The Island Line franchise expires in 2001. If it is to continue as a railway, it will need massive investment in track and trains. The Government recently said that it might replace the line with an "infinitely better, faster, more modern, more accessible coach service". But for Labour to close a line in the heart of middle-class southern England could be politically unwise.

Another option would be for the Government to end the subsidy and make a one-off investment in an upgraded tram system to connect Newport. One estimate put the cost at pounds 20 million, equivalent to a decade's subsidy.

The Government has made clear that only good operators will be allowed to take part in the railway of the future.
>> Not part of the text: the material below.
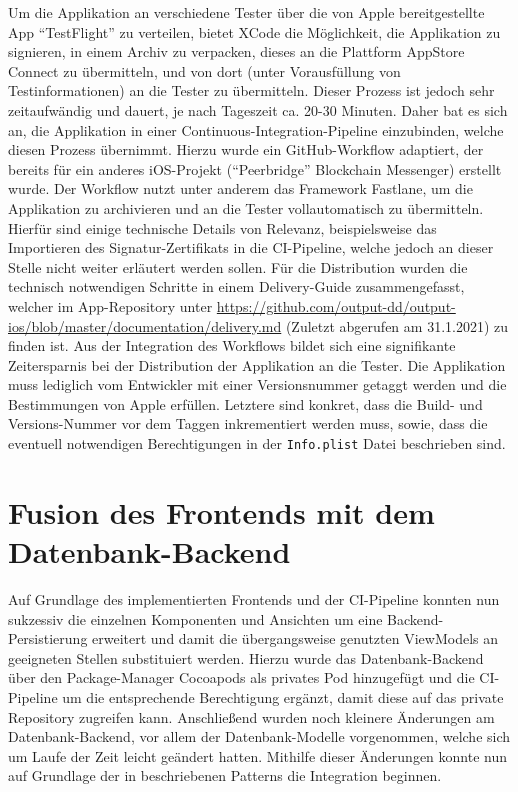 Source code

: Um die Applikation an verschiedene Tester über die von Apple bereitgestellte App \enquote{TestFlight} zu verteilen, bietet XCode die Möglichkeit, die Applikation zu signieren, in einem Archiv zu verpacken, dieses an die Plattform AppStore Connect zu übermitteln, und von dort (unter Vorausfüllung von Testinformationen) an die Tester zu übermitteln. Dieser Prozess ist jedoch sehr zeitaufwändig und dauert, je nach Tageszeit ca. 20-30 Minuten. Daher bat es sich an, die Applikation in einer Continuous-Integration-Pipeline einzubinden, welche diesen Prozess übernimmt. Hierzu wurde ein GitHub-Workflow adaptiert, der bereits für ein anderes iOS-Projekt (\enquote{Peerbridge} Blockchain Messenger) erstellt wurde. Der Workflow nutzt unter anderem das Framework Fastlane, um die Applikation zu archivieren und an die Tester vollautomatisch zu übermitteln. Hierfür sind einige technische Details von Relevanz, beispielsweise das Importieren des Signatur-Zertifikats in die CI-Pipeline, welche jedoch an dieser Stelle nicht weiter erläutert werden sollen. Für die Distribution wurden die technisch notwendigen Schritte in einem Delivery-Guide zusammengefasst, welcher im App-Repository unter \url{https://github.com/output-dd/output-ios/blob/master/documentation/delivery.md} (Zuletzt abgerufen am 31.1.2021) zu finden ist. Aus der Integration des Workflows bildet sich eine signifikante Zeitersparnis bei der Distribution der Applikation an die Tester. Die Applikation muss lediglich vom Entwickler mit einer Versionsnummer getaggt werden und die Bestimmungen von Apple erfüllen. Letztere sind konkret, dass die Build- und Versions-Nummer vor dem Taggen inkrementiert werden muss, sowie, dass die eventuell notwendigen Berechtigungen in der \texttt{Info.plist} Datei beschrieben sind.

\section{Fusion des Frontends mit dem Datenbank-Backend}

Auf Grundlage des implementierten Frontends und der CI-Pipeline konnten nun sukzessiv die einzelnen Komponenten und Ansichten um eine Backend-Persistierung erweitert und damit die übergangsweise genutzten ViewModels an geeigneten Stellen substituiert werden. Hierzu wurde das Datenbank-Backend über den Package-Manager Cocoapods als privates Pod hinzugefügt und die CI-Pipeline um die entsprechende Berechtigung ergänzt, damit diese auf das private Repository zugreifen kann. Anschließend wurden noch kleinere Änderungen am Datenbank-Backend, vor allem der Datenbank-Modelle vorgenommen, welche sich um Laufe der Zeit leicht geändert hatten. Mithilfe dieser Änderungen konnte nun auf Grundlage der in  beschriebenen Patterns die Integration beginnen. \\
Stagecoach will point to the performance figures, a 10 per cent cut in fares since privatisation, and the fact that it co-ordinates its trains to meet the ferry.

But there is growing anger within the railway industry that the system that made Island Line best operator will be used to choose which companies have a future in the industry.

One senior railway figure said that the new system, which takes no account of the size of the network or the age of the infrastructure, had been fixed to paint an appalling picture of the railways and allow the Government to claim credit for an improvement in a year's time.

He is furious that his service received a low grade despite improving in 1998 and hitting almost all the targets set under the old regime.